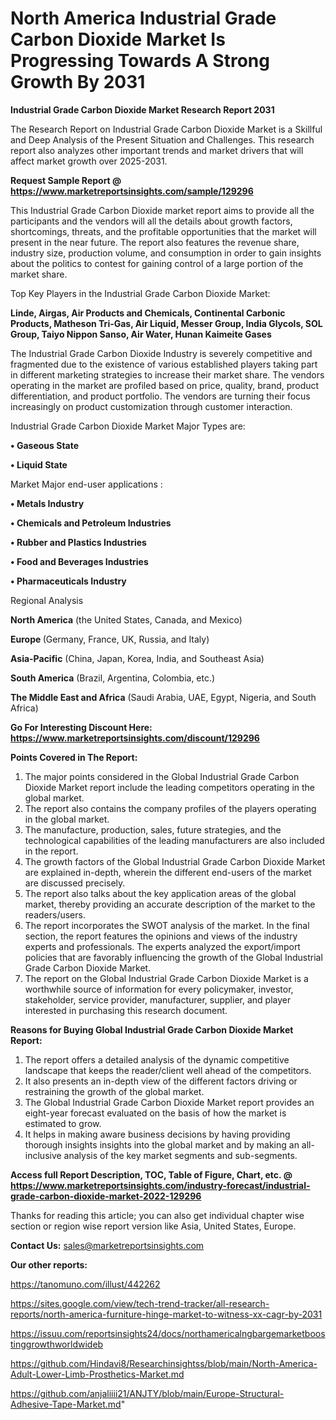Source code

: # North America Industrial Grade Carbon Dioxide Market Is Progressing Towards A Strong Growth By 2031

<strong>Industrial Grade Carbon Dioxide Market Research Report 2031</strong>

The Research Report on Industrial Grade Carbon Dioxide Market is a Skillful and Deep Analysis of the Present Situation and Challenges. This research report also analyzes other important trends and market drivers that will affect market growth over 2025-2031.

<strong>Request Sample Report @ <a href=https://www.marketreportsinsights.com/sample/129296>https://www.marketreportsinsights.com/sample/129296</a></strong>

This Industrial Grade Carbon Dioxide market report aims to provide all the participants and the vendors will all the details about growth factors, shortcomings, threats, and the profitable opportunities that the market will present in the near future. The report also features the revenue share, industry size, production volume, and consumption in order to gain insights about the politics to contest for gaining control of a large portion of the market share.

Top Key Players in the Industrial Grade Carbon Dioxide Market:

<strong>Linde, Airgas, Air Products and Chemicals, Continental Carbonic Products, Matheson Tri-Gas, Air Liquid, Messer Group, India Glycols, SOL Group, Taiyo Nippon Sanso, Air Water, Hunan Kaimeite Gases</strong>

The Industrial Grade Carbon Dioxide Industry is severely competitive and fragmented due to the existence of various established players taking part in different marketing strategies to increase their market share. The vendors operating in the market are profiled based on price, quality, brand, product differentiation, and product portfolio. The vendors are turning their focus increasingly on product customization through customer interaction.

Industrial Grade Carbon Dioxide Market Major Types are:

<strong>• Gaseous State

• Liquid State</strong>

Market Major end-user applications :

<strong>• Metals Industry

• Chemicals and Petroleum Industries

• Rubber and Plastics Industries

• Food and Beverages Industries

• Pharmaceuticals Industry</strong>

Regional Analysis

</u><strong><b>North America</b></strong> (the United States, Canada, and Mexico)

<strong><b>Europe </b></strong>(Germany, France, UK, Russia, and Italy)

<strong><b>Asia-Pacific</b></strong> (China, Japan, Korea, India, and Southeast Asia)

<strong><b>South America</b></strong> (Brazil, Argentina, Colombia, etc.)

<strong><b>The Middle East and Africa</b></strong> (Saudi Arabia, UAE, Egypt, Nigeria, and South Africa)

<strong>Go For Interesting Discount Here: <a href=https://www.marketreportsinsights.com/discount/129296>https://www.marketreportsinsights.com/discount/129296</a></strong>

<strong>Points Covered in The Report:</strong>
<ol>
  <li>The major points considered in the Global Industrial Grade Carbon Dioxide Market report include the leading competitors operating in the global market.</li>
  <li>The report also contains the company profiles of the players operating in the global market.</li>
  <li>The manufacture, production, sales, future strategies, and the technological capabilities of the leading manufacturers are also included in the report.</li>
  <li>The growth factors of the Global Industrial Grade Carbon Dioxide Market are explained in-depth, wherein the different end-users of the market are discussed precisely.</li>
  <li>The report also talks about the key application areas of the global market, thereby providing an accurate description of the market to the readers/users.</li>
  <li>The report incorporates the SWOT analysis of the market. In the final section, the report features the opinions and views of the industry experts and professionals. The experts analyzed the export/import policies that are favorably influencing the growth of the Global Industrial Grade Carbon Dioxide Market.</li>
  <li>The report on the Global Industrial Grade Carbon Dioxide Market is a worthwhile source of information for every policymaker, investor, stakeholder, service provider, manufacturer, supplier, and player interested in purchasing this research document.</li>
</ol>
<strong>Reasons for Buying Global Industrial Grade Carbon Dioxide Market Report:</strong>

<ol>
  <li>The report offers a detailed analysis of the dynamic competitive landscape that keeps the reader/client well ahead of the competitors.</li>
  <li>It also presents an in-depth view of the different factors driving or restraining the growth of the global market.</li>
  <li>The Global Industrial Grade Carbon Dioxide Market report provides an eight-year forecast evaluated on the basis of how the market is estimated to grow.</li>
  <li>It helps in making aware business decisions by having providing thorough insights insights into the global market and by making an all-inclusive analysis of the key market segments and sub-segments.</li>
</ol>
<strong>Access full Report Description, TOC, Table of Figure, Chart, etc. @ <a href=https://www.marketreportsinsights.com/industry-forecast/industrial-grade-carbon-dioxide-market-2022-129296>https://www.marketreportsinsights.com/industry-forecast/industrial-grade-carbon-dioxide-market-2022-129296</a></strong>


Thanks for reading this article; you can also get individual chapter wise section or region wise report version like Asia, United States, Europe.

<strong>Contact Us:</strong>
sales@marketreportsinsights.com

<strong>Our other reports:</strong>

<a href=https://tanomuno.com/illust/442262>https://tanomuno.com/illust/442262</a>

<a href=https://sites.google.com/view/tech-trend-tracker/all-research-reports/north-america-furniture-hinge-market-to-witness-xx-cagr-by-2031>https://sites.google.com/view/tech-trend-tracker/all-research-reports/north-america-furniture-hinge-market-to-witness-xx-cagr-by-2031</a>

<a href=https://issuu.com/reportsinsights24/docs/northamericalngbargemarketboostinggrowthworldwideb>https://issuu.com/reportsinsights24/docs/northamericalngbargemarketboostinggrowthworldwideb</a>

<a href=https://github.com/Hindavi8/Researchinsightss/blob/main/North-America-Adult-Lower-Limb-Prosthetics-Market.md>https://github.com/Hindavi8/Researchinsightss/blob/main/North-America-Adult-Lower-Limb-Prosthetics-Market.md</a>

<a href=https://github.com/anjaliiii21/ANJTY/blob/main/Europe-Structural-Adhesive-Tape-Market.md>https://github.com/anjaliiii21/ANJTY/blob/main/Europe-Structural-Adhesive-Tape-Market.md</a>"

══════════════════════════════

Task -
Copy out, in full, each line above that has the word "providing" in it.

Solution to the exercise -
  <li>The report also talks about the key application areas of the global market, thereby providing an accurate description of the market to the readers/users.</li>
  <li>It helps in making aware business decisions by having providing thorough insights insights into the global market and by making an all-inclusive analysis of the key market segments and sub-segments.</li>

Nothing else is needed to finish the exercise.